Some common mid-culm 1st yr branching patterns:
usually a single branch, eg Sasa, Pseudosasa japonica
unequal pairs, eg Phyllostachys
larger central and a variable series of 2 to 4 smaller laterals, eg Thamnocalamus, Bashania
larger central and consistently two smaller level basal laterals, eg Chimonobambusa, Sinobambusa
central with 2 to 6 laterals all subequal and more or less level, eg Fargesia, Yushania
7 to 100 or more subequal and more or less level or in several rows, eg Drepanostachyum, Chusquea
large central branch with 6-many subequal laterals surrounding it, eg Neomicrocalamus, Chusquea subgen Rettbergia
In-depth branching analysis
Close inspection of good material is required to analyse branching in depth.
For bamboos to have several or many branches all originating close to the culm, the basal branch internodes have to remain very short, without intercalary growth. As extension of basal internodes is minimal on lateral branches as well as the central branch, the results after several years can be a highly complex complement of branches close to the culm, which can be difficult to examine, and may number several hundred branches.
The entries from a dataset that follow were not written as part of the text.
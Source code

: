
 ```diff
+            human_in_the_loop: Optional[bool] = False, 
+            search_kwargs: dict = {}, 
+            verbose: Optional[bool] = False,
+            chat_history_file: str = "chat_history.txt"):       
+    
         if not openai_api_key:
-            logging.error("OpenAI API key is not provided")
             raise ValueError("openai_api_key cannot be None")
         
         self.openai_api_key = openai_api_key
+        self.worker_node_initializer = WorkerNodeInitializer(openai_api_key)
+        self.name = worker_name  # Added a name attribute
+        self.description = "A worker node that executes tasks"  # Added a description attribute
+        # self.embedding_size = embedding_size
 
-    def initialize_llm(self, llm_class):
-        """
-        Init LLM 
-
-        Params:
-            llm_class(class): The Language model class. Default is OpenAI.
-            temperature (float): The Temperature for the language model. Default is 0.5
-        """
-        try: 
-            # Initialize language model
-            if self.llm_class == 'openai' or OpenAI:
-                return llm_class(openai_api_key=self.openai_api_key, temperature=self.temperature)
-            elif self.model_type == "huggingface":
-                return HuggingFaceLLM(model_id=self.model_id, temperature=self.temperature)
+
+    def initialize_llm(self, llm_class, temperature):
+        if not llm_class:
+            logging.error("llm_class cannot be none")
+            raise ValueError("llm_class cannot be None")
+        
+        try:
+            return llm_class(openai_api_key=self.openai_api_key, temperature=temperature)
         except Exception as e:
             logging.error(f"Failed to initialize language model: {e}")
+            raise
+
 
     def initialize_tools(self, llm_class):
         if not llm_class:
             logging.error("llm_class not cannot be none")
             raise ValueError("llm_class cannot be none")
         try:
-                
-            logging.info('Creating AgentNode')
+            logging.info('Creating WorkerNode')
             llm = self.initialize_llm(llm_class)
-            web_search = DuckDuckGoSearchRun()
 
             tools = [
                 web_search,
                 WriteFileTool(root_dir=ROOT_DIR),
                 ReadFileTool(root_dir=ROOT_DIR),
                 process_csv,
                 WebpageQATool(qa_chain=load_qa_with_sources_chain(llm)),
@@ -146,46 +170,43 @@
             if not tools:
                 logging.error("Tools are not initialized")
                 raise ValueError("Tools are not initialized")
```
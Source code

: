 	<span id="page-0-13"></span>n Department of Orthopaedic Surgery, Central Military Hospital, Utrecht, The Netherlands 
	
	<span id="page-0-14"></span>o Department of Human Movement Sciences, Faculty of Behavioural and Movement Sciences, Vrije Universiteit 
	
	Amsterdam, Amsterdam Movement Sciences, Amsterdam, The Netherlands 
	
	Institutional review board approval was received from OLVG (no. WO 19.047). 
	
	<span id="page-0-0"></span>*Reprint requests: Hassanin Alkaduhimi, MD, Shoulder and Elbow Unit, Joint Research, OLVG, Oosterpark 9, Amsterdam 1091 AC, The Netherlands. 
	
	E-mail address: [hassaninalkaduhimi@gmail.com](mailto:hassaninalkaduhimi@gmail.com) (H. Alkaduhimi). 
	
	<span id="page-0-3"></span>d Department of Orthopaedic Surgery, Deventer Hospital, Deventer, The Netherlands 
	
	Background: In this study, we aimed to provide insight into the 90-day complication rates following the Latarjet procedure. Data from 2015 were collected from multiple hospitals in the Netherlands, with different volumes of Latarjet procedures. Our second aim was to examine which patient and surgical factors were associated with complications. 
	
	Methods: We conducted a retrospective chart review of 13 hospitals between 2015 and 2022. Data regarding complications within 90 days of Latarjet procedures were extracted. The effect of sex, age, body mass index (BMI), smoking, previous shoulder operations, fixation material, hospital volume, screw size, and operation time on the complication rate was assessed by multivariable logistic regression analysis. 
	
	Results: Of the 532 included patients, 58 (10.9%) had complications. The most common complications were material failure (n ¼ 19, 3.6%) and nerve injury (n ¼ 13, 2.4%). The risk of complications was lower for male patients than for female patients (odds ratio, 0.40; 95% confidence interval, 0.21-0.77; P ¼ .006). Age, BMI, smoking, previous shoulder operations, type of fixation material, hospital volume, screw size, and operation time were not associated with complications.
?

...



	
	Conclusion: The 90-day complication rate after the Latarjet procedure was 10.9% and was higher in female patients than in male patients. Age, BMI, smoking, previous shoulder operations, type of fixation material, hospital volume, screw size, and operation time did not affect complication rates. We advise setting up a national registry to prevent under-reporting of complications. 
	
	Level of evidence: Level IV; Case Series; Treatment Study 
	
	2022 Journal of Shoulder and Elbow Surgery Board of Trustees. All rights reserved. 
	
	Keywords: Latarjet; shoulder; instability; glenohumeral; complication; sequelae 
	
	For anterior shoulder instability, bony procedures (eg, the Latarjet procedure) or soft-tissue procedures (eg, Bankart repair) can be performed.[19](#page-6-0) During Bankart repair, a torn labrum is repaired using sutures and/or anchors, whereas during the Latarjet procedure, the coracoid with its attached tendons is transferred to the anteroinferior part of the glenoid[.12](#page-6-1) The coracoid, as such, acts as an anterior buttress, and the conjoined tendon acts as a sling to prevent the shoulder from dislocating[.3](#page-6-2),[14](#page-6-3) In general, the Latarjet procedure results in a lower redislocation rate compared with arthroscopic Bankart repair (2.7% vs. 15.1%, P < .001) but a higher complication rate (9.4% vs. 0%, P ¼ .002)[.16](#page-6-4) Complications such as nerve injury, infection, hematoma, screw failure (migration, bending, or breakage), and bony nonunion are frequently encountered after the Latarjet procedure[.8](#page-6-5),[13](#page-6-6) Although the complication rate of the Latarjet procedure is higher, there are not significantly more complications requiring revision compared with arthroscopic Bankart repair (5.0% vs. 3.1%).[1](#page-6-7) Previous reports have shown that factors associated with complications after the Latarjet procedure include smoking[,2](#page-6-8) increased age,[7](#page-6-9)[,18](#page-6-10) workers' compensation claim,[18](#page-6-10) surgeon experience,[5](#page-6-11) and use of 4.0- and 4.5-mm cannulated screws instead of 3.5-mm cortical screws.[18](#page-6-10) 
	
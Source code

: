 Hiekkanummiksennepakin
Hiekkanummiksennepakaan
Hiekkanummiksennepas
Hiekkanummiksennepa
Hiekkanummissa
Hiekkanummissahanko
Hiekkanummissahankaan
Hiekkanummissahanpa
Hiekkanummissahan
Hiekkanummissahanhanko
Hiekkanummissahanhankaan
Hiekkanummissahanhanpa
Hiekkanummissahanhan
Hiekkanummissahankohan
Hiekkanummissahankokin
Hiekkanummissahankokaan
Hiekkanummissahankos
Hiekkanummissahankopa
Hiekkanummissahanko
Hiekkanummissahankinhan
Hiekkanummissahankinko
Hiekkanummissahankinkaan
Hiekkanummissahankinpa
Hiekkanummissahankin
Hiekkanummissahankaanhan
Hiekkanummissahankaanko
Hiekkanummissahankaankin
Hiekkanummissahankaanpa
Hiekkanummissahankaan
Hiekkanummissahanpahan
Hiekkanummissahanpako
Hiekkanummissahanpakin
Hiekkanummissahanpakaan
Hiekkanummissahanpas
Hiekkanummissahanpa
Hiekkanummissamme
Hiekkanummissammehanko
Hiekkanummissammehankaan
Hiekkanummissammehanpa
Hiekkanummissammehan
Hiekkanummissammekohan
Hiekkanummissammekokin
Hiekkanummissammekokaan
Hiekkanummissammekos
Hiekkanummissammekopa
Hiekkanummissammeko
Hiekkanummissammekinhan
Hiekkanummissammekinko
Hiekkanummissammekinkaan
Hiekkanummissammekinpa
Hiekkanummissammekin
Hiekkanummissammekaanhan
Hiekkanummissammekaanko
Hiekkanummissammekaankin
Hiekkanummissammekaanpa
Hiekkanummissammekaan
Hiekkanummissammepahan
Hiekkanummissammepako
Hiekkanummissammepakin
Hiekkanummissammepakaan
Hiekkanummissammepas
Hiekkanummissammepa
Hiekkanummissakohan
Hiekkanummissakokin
The numbers of branches that are produced close to the culm depends upon the number of compressed basal internodes on the primary branch, how many of these have buds, and whether the resultant lateral branches have further compressed basal internodes and buds themselves. Which internodes have buds also varies, some bamboos having laterals on the most basal nodes, others having them further up the central branch.
In many bamboos the compression of basal internodes is so intense that several lateral second order branches are presented side by side, with a subequal primary branch in the centre. As the compression develops, the need for separating sheaths diminishes and sheaths on lateral branches may become completely absent. Thamnocalamus and Fargesia are quite similar alpine genera, but Thamnocalamus has retained all its sheaths, while Fargesia and several related genera have lost these sheaths, presenting several branch bases together. Other genera that often lack some of the sheaths in their complements of branches include Pleioblastus, Semiarundinaria, Chimonobambusa and Chusquea. The particular sheaths that are lost vary between these genera, suggesting the process has evolved independently. Cross-sections of the branch system are required to analyse and compare such patterns of reduction. The production of branch complements from more than one primary branch bud is only possible if derived from other meristematic tissue as well as the main branch. I have hypothesised that incorporation of 2 nodes together allows this, as does differentiation of root primordia into shoots rather than roots.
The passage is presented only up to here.